화학공학소재연구정보센터
Industrial & Engineering Chemistry Research, Vol.51, No.40, 13205-13218, 2012
Kernel-Based Spatiotemporal Multimodeling for Nonlinear Distributed Parameter Industrial Processes
Many industrial processes are nonlinear distributed parameter systems (DPS) that have significant spatiotemporal dynamics. Due to different production and working conditions, they often need to work at a large operating range with multiple working points. However, direct global modeling and persistently exciting experiment in a large working region are very costly in many cases. The complex spatiotemporal coupling and infinite-dimensional nature make the problem more difficult. In this study, a kernel-based spatiotemporal multimodeling approach is proposed for the nonlinear DPS with multiple working points. To obtain a reasonable operating space division, an iterative approach is proposed where the operating space division and local modeling are performed iteratively. The working range of the current local model will help to determine the next operating point required for modeling. Utilizing the potential of each local model, the number of regions can be reduced. In the local modeling, the Karhunen-Loeve method is used for the space/time separation and dimension reduction, and after that unknown parameters of kernels are estimated. Due to consideration of time-scale properties in the dimension reduction, the modeling approach is particularly suitable for dissipative PDEs, particularly of parabolic type. The multimodeling and space/time separation techniques can largely reduce the complexity of global nonlinear spatiotemporal modeling.
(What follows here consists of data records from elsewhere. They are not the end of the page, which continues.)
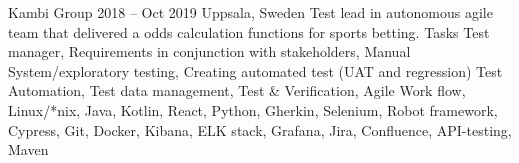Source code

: \documentclass{sobCV}[2015/09/08]
\begin{document}
   

   {Kambi Group}
   {2018 -- Oct 2019}
   {Uppsala, Sweden}{
       Test lead in autonomous agile team that delivered a odds calculation
       functions for sports betting.
   }
    {Tasks}{
       Test manager,
       Requirements in conjunction with stakeholders,
       Manual System/exploratory testing,
       Creating automated test (UAT and regression)
 }{  %
 }{
       Test Automation,
       Test data management,
       Test \& Verification,
       Agile Work flow, 
       Linux/*nix, 
       Java, 
       Kotlin, 
       React, 
       Python, 
       Gherkin, 
       Selenium, 
       Robot framework,
       Cypress, 
       Git, 
       Docker, 
       Kibana, 
       ELK stack, 
       Grafana, 
       Jira, 
       Confluence, 
       API-testing, 
       Maven 
}
\end{document}
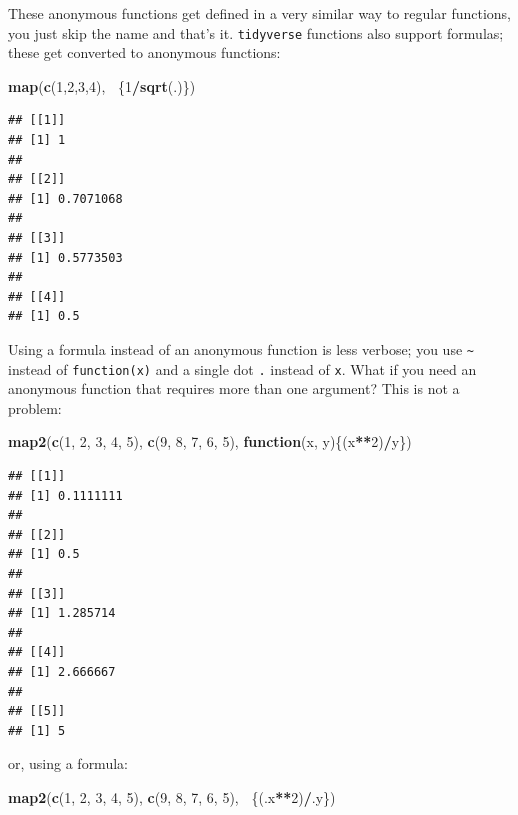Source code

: \documentclass[]{gitbook}
\newenvironment{Shaded}{\begin{snugshade}}{\end{snugshade}}
\newcommand{\ControlFlowTok}[1]{\textcolor[rgb]{0.13,0.29,0.53}{\textbf{#1}}}
\newcommand{\DecValTok}[1]{\textcolor[rgb]{0.00,0.00,0.81}{#1}}
\newcommand{\KeywordTok}[1]{\textcolor[rgb]{0.13,0.29,0.53}{\textbf{#1}}}
\newcommand{\NormalTok}[1]{#1}
\newcommand{\OperatorTok}[1]{\textcolor[rgb]{0.81,0.36,0.00}{\textbf{#1}}}
\theoremstyle{definition}
\theoremstyle{definition}
\theoremstyle{definition}
\theoremstyle{remark}
\begin{document}
These anonymous functions get defined in a very similar way to regular
functions, you just skip the name and that's it. \texttt{tidyverse}
functions also support formulas; these get converted to anonymous
functions:

\begin{Shaded}
\begin{Highlighting}[]
\KeywordTok{map}\NormalTok{(}\KeywordTok{c}\NormalTok{(}\DecValTok{1}\NormalTok{,}\DecValTok{2}\NormalTok{,}\DecValTok{3}\NormalTok{,}\DecValTok{4}\NormalTok{), }\OperatorTok{~}\NormalTok{\{}\DecValTok{1}\OperatorTok{/}\KeywordTok{sqrt}\NormalTok{(.)\})}
\end{Highlighting}
\end{Shaded}

\begin{verbatim}
## [[1]]
## [1] 1
## 
## [[2]]
## [1] 0.7071068
## 
## [[3]]
## [1] 0.5773503
## 
## [[4]]
## [1] 0.5
\end{verbatim}

Using a formula instead of an anonymous function is less verbose; you
use \texttt{\textasciitilde{}} instead of \texttt{function(x)} and a
single dot \texttt{.} instead of \texttt{x}. What if you need an
anonymous function that requires more than one argument? This is not a
problem:

\begin{Shaded}
\begin{Highlighting}[]
\KeywordTok{map2}\NormalTok{(}\KeywordTok{c}\NormalTok{(}\DecValTok{1}\NormalTok{, }\DecValTok{2}\NormalTok{, }\DecValTok{3}\NormalTok{, }\DecValTok{4}\NormalTok{, }\DecValTok{5}\NormalTok{), }\KeywordTok{c}\NormalTok{(}\DecValTok{9}\NormalTok{, }\DecValTok{8}\NormalTok{, }\DecValTok{7}\NormalTok{, }\DecValTok{6}\NormalTok{, }\DecValTok{5}\NormalTok{), }\ControlFlowTok{function}\NormalTok{(x, y)\{(x}\OperatorTok{**}\DecValTok{2}\NormalTok{)}\OperatorTok{/}\NormalTok{y\})}
\end{Highlighting}
\end{Shaded}

\begin{verbatim}
## [[1]]
## [1] 0.1111111
## 
## [[2]]
## [1] 0.5
## 
## [[3]]
## [1] 1.285714
## 
## [[4]]
## [1] 2.666667
## 
## [[5]]
## [1] 5
\end{verbatim}

or, using a formula:

\begin{Shaded}
\begin{Highlighting}[]
\KeywordTok{map2}\NormalTok{(}\KeywordTok{c}\NormalTok{(}\DecValTok{1}\NormalTok{, }\DecValTok{2}\NormalTok{, }\DecValTok{3}\NormalTok{, }\DecValTok{4}\NormalTok{, }\DecValTok{5}\NormalTok{), }\KeywordTok{c}\NormalTok{(}\DecValTok{9}\NormalTok{, }\DecValTok{8}\NormalTok{, }\DecValTok{7}\NormalTok{, }\DecValTok{6}\NormalTok{, }\DecValTok{5}\NormalTok{), }\OperatorTok{~}\NormalTok{\{(.x}\OperatorTok{**}\DecValTok{2}\NormalTok{)}\OperatorTok{/}\NormalTok{.y\})}
\end{Highlighting}
\end{Shaded}
\end{document}
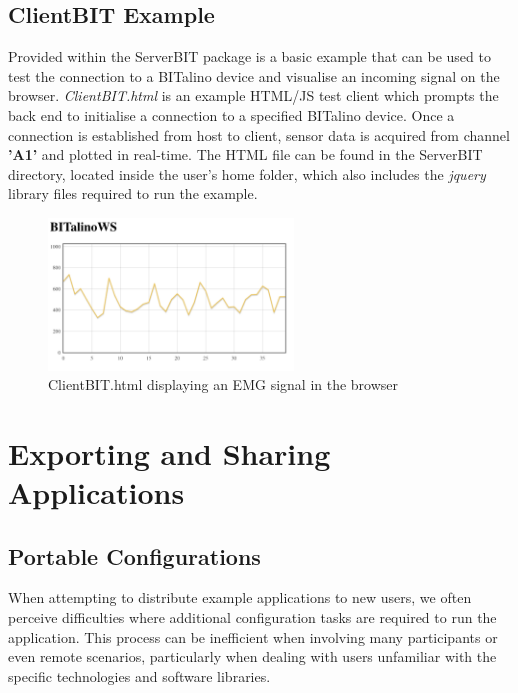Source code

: \subsection{ClientBIT Example}
Provided within the ServerBIT package is a basic example that can be used to test the connection to a BITalino device and visualise an incoming signal on the browser. \textit{ClientBIT.html} is an example HTML/JS
test client which prompts the back end to initialise a connection to a specified BITalino device. Once a connection is established from host to client, sensor data is acquired from channel \textbf{'A1'} and plotted in real-time. The HTML file can be found in the ServerBIT directory, located inside the user's home folder, which also includes the \textit{jquery} library files required to run the example.

\begin{figure}[htb!]
    \centering
    \includegraphics[width=65mm,scale=0.65]{Chapters/Figures/technical/ServerBIT/ClientBIT_html.png}
    \caption{ClientBIT.html displaying an EMG signal in the browser}
    \label{fig:ClientBIT}
\end{figure}

\section{Exporting and Sharing Applications}

\subsection{Portable Configurations}

When attempting to distribute example applications to new users, we often perceive difficulties where additional configuration tasks are required to run the application. This process can be inefficient when involving many participants or even remote scenarios, particularly when dealing with users unfamiliar with the specific technologies and software libraries.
Finally, to guarantee a smooth transition between local spatiotemporal models, a scheduling integration method is used to provide a global spatiotemporal model. To design scheduling functions, a two-stage training method is proposed to reduce the design complexity. Compared with direct global modeling, the exciting experiment and modeling for each local region become easier. Compared with one local modeling, the multimodel integration will improve modeling accuracy. The effectiveness of the proposed modeling approach is verified by simulations.